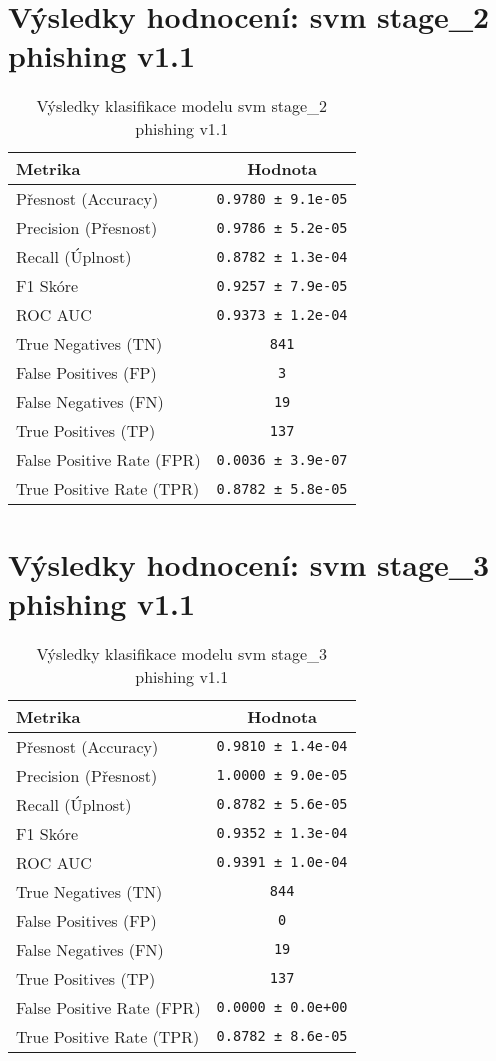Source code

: \section*{Výsledky hodnocení: svm stage_2 phishing v1.1}
\begin{table}[h!]
\centering
\begin{tabular}{|l|c|}
\hline
\textbf{Metrika} & \textbf{Hodnota} \\
\hline
Přesnost (Accuracy) & \texttt{0.9780 ± 9.1e-05} \\
Precision (Přesnost) & \texttt{0.9786 ± 5.2e-05} \\
Recall (Úplnost) & \texttt{0.8782 ± 1.3e-04} \\
F1 Skóre & \texttt{0.9257 ± 7.9e-05} \\
ROC AUC & \texttt{0.9373 ± 1.2e-04} \\
True Negatives (TN) & \texttt{841} \\
False Positives (FP) & \texttt{3} \\
False Negatives (FN) & \texttt{19} \\
True Positives (TP) & \texttt{137} \\
False Positive Rate (FPR) & \texttt{0.0036 ± 3.9e-07} \\
True Positive Rate (TPR) & \texttt{0.8782 ± 5.8e-05} \\
\hline
\end{tabular}
\caption{Výsledky klasifikace modelu svm stage_2 phishing v1.1}
\label{tab:phishing_svm}
\end{table}

\section*{Výsledky hodnocení: svm stage_3 phishing v1.1}
\begin{table}[h!]
\centering
\begin{tabular}{|l|c|}
\hline
\textbf{Metrika} & \textbf{Hodnota} \\
\hline
Přesnost (Accuracy) & \texttt{0.9810 ± 1.4e-04} \\
Precision (Přesnost) & \texttt{1.0000 ± 9.0e-05} \\
Recall (Úplnost) & \texttt{0.8782 ± 5.6e-05} \\
F1 Skóre & \texttt{0.9352 ± 1.3e-04} \\
ROC AUC & \texttt{0.9391 ± 1.0e-04} \\
True Negatives (TN) & \texttt{844} \\
False Positives (FP) & \texttt{0} \\
False Negatives (FN) & \texttt{19} \\
True Positives (TP) & \texttt{137} \\
False Positive Rate (FPR) & \texttt{0.0000 ± 0.0e+00} \\
True Positive Rate (TPR) & \texttt{0.8782 ± 8.6e-05} \\
\hline
\end{tabular}
\caption{Výsledky klasifikace modelu svm stage_3 phishing v1.1}
\label{tab:phishing_svm}
\end{table}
══════
• [Problem description] The output should consist of every entry above, printed exactly, with the images removed.

• [The completed task]
Source code

: \section*{Výsledky hodnocení: svm stage_2 phishing v1.1}
\begin{table}[h!]
\centering
\begin{tabular}{|l|c|}
\hline
\textbf{Metrika} & \textbf{Hodnota} \\
\hline
Přesnost (Accuracy) & \texttt{0.9780 ± 9.1e-05} \\
Precision (Přesnost) & \texttt{0.9786 ± 5.2e-05} \\
Recall (Úplnost) & \texttt{0.8782 ± 1.3e-04} \\
F1 Skóre & \texttt{0.9257 ± 7.9e-05} \\
ROC AUC & \texttt{0.9373 ± 1.2e-04} \\
True Negatives (TN) & \texttt{841} \\
False Positives (FP) & \texttt{3} \\
False Negatives (FN) & \texttt{19} \\
True Positives (TP) & \texttt{137} \\
False Positive Rate (FPR) & \texttt{0.0036 ± 3.9e-07} \\
True Positive Rate (TPR) & \texttt{0.8782 ± 5.8e-05} \\
\hline
\end{tabular}
\caption{Výsledky klasifikace modelu svm stage_2 phishing v1.1}
\label{tab:phishing_svm}
\end{table}

\section*{Výsledky hodnocení: svm stage_3 phishing v1.1}
\begin{table}[h!]
\centering
\begin{tabular}{|l|c|}
\hline
\textbf{Metrika} & \textbf{Hodnota} \\
\hline
Přesnost (Accuracy) & \texttt{0.9810 ± 1.4e-04} \\
Precision (Přesnost) & \texttt{1.0000 ± 9.0e-05} \\
Recall (Úplnost) & \texttt{0.8782 ± 5.6e-05} \\
F1 Skóre & \texttt{0.9352 ± 1.3e-04} \\
ROC AUC & \texttt{0.9391 ± 1.0e-04} \\
True Negatives (TN) & \texttt{844} \\
False Positives (FP) & \texttt{0} \\
False Negatives (FN) & \texttt{19} \\
True Positives (TP) & \texttt{137} \\
False Positive Rate (FPR) & \texttt{0.0000 ± 0.0e+00} \\
True Positive Rate (TPR) & \texttt{0.8782 ± 8.6e-05} \\
\hline
\end{tabular}
\caption{Výsledky klasifikace modelu svm stage_3 phishing v1.1}
\label{tab:phishing_svm}
\end{table}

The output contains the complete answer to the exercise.